Without changing a character, output all of the records.
··········
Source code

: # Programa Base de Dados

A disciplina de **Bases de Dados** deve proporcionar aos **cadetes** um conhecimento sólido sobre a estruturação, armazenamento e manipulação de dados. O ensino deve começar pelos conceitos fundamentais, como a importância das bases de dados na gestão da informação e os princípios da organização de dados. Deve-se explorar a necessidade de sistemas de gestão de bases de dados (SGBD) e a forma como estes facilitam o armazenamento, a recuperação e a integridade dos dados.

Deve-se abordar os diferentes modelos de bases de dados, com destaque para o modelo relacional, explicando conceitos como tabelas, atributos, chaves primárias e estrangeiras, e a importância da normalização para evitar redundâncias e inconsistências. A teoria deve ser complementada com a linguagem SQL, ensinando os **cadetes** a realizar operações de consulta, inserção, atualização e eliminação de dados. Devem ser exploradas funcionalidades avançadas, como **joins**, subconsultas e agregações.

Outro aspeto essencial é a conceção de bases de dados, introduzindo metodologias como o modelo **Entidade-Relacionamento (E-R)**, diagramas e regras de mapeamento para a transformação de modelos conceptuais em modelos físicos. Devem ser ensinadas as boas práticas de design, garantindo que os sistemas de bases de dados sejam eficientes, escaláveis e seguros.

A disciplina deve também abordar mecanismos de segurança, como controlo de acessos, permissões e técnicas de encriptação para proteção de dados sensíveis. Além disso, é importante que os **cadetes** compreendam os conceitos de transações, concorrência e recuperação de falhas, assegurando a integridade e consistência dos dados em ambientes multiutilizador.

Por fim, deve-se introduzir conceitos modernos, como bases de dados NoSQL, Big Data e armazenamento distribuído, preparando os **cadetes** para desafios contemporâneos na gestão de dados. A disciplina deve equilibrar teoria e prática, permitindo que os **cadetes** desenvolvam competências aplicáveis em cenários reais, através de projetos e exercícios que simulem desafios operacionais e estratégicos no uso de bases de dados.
··········
Answer space.
Source code

: # Programa Base de Dados

A disciplina de **Bases de Dados** deve proporcionar aos **cadetes** um conhecimento sólido sobre a estruturação, armazenamento e manipulação de dados. O ensino deve começar pelos conceitos fundamentais, como a importância das bases de dados na gestão da informação e os princípios da organização de dados. Deve-se explorar a necessidade de sistemas de gestão de bases de dados (SGBD) e a forma como estes facilitam o armazenamento, a recuperação e a integridade dos dados.

Deve-se abordar os diferentes modelos de bases de dados, com destaque para o modelo relacional, explicando conceitos como tabelas, atributos, chaves primárias e estrangeiras, e a importância da normalização para evitar redundâncias e inconsistências. A teoria deve ser complementada com a linguagem SQL, ensinando os **cadetes** a realizar operações de consulta, inserção, atualização e eliminação de dados. Devem ser exploradas funcionalidades avançadas, como **joins**, subconsultas e agregações.

Outro aspeto essencial é a conceção de bases de dados, introduzindo metodologias como o modelo **Entidade-Relacionamento (E-R)**, diagramas e regras de mapeamento para a transformação de modelos conceptuais em modelos físicos. Devem ser ensinadas as boas práticas de design, garantindo que os sistemas de bases de dados sejam eficientes, escaláveis e seguros.

A disciplina deve também abordar mecanismos de segurança, como controlo de acessos, permissões e técnicas de encriptação para proteção de dados sensíveis. Além disso, é importante que os **cadetes** compreendam os conceitos de transações, concorrência e recuperação de falhas, assegurando a integridade e consistência dos dados em ambientes multiutilizador.

Por fim, deve-se introduzir conceitos modernos, como bases de dados NoSQL, Big Data e armazenamento distribuído, preparando os **cadetes** para desafios contemporâneos na gestão de dados. A disciplina deve equilibrar teoria e prática, permitindo que os **cadetes** desenvolvam competências aplicáveis em cenários reais, através de projetos e exercícios que simulem desafios operacionais e estratégicos no uso de bases de dados.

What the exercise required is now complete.